PROBLEM: Find each line of the entries with the string "feature", please, and copy it.

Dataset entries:
____

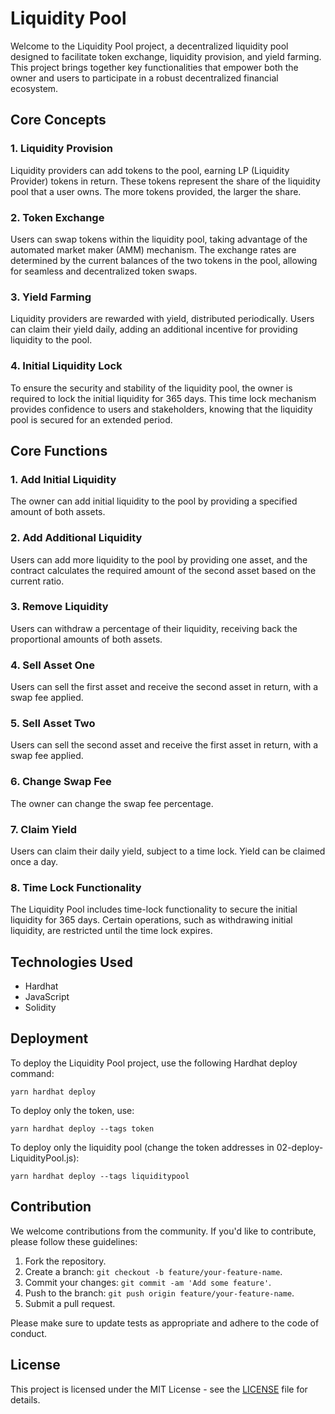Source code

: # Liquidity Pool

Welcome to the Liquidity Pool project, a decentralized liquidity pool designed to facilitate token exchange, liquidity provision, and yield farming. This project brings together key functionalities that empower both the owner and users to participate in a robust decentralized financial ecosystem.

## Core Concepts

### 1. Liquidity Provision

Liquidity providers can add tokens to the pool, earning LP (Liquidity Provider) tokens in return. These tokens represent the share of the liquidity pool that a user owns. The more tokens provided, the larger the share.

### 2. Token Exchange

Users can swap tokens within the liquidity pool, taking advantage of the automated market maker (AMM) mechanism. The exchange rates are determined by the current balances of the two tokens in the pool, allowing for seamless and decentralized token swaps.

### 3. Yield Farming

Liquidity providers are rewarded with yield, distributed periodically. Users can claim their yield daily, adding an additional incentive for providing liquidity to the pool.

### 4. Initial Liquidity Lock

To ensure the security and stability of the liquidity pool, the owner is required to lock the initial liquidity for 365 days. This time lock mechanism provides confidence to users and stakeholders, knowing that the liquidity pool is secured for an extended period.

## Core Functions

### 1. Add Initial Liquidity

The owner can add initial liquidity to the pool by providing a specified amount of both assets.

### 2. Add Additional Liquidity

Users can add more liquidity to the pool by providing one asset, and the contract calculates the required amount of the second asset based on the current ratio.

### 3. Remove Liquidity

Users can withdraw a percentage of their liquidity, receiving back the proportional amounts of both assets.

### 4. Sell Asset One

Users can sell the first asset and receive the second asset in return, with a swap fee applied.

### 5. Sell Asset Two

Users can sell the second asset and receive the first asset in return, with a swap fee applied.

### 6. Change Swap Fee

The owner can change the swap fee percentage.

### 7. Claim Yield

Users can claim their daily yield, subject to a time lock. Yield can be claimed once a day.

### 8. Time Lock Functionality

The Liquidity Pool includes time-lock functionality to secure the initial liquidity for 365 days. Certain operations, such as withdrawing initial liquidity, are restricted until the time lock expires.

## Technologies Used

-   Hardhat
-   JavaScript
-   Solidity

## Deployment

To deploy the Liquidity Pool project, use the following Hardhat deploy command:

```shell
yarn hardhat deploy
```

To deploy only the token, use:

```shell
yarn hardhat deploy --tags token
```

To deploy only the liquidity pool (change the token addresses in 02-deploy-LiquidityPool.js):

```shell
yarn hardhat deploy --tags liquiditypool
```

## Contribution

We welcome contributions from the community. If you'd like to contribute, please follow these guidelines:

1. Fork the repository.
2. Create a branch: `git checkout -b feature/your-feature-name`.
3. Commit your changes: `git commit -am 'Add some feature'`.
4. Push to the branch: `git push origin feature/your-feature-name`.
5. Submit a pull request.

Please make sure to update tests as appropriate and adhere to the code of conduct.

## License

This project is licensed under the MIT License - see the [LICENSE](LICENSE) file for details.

____

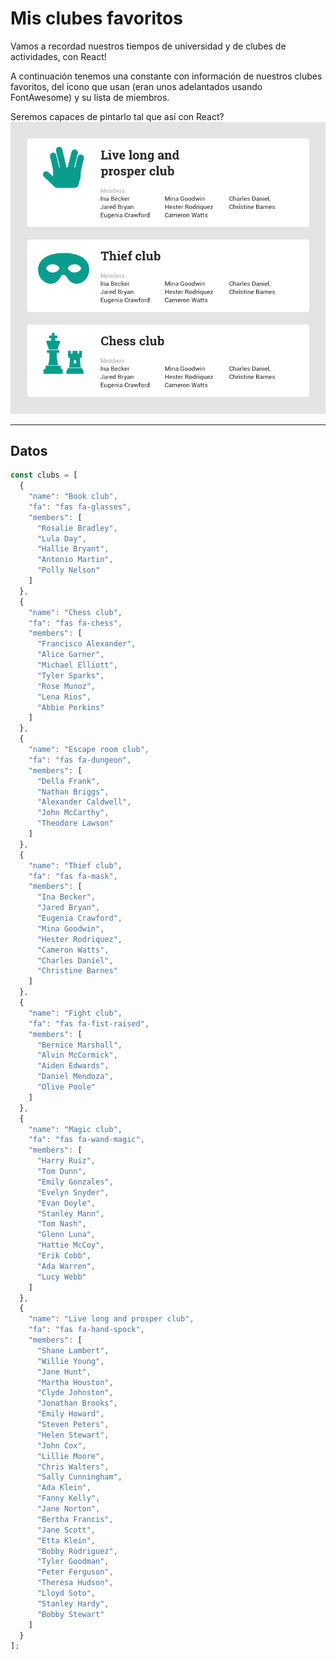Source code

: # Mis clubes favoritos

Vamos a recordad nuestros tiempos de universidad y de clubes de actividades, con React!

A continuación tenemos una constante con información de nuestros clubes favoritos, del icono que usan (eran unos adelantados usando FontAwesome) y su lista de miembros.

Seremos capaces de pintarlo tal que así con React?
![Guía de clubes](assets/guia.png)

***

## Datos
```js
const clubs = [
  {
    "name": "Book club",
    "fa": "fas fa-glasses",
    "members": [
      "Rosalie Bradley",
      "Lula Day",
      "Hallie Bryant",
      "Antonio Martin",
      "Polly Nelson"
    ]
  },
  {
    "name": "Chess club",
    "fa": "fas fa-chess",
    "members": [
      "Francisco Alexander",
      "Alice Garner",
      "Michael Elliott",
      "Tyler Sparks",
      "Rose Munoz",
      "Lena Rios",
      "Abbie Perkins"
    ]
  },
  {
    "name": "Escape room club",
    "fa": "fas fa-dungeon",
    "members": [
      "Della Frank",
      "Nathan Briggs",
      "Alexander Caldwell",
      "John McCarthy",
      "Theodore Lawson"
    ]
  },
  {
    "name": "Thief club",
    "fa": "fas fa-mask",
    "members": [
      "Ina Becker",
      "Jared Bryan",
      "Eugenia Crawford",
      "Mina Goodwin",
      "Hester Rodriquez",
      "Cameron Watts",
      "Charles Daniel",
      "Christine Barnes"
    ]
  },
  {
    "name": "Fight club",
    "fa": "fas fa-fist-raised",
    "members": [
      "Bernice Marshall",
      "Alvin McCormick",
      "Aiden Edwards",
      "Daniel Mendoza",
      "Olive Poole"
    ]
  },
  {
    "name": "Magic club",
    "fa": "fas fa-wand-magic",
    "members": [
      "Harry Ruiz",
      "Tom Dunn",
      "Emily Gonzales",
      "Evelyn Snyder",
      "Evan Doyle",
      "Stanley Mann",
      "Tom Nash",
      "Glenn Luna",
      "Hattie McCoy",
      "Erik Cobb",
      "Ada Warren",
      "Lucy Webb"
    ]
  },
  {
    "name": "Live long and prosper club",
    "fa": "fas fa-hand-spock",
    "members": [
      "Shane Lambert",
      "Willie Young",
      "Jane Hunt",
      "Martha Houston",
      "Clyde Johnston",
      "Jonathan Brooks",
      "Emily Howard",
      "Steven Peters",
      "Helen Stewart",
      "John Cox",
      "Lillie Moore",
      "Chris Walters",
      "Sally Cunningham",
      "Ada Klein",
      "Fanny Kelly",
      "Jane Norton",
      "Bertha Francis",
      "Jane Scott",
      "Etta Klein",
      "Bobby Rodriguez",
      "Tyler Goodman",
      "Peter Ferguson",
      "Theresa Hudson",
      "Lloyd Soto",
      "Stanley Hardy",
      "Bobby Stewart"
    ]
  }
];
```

____

ANSWER BOX:
2. Create a branch: `git checkout -b feature/your-feature-name`.
3. Commit your changes: `git commit -am 'Add some feature'`.
4. Push to the branch: `git push origin feature/your-feature-name`.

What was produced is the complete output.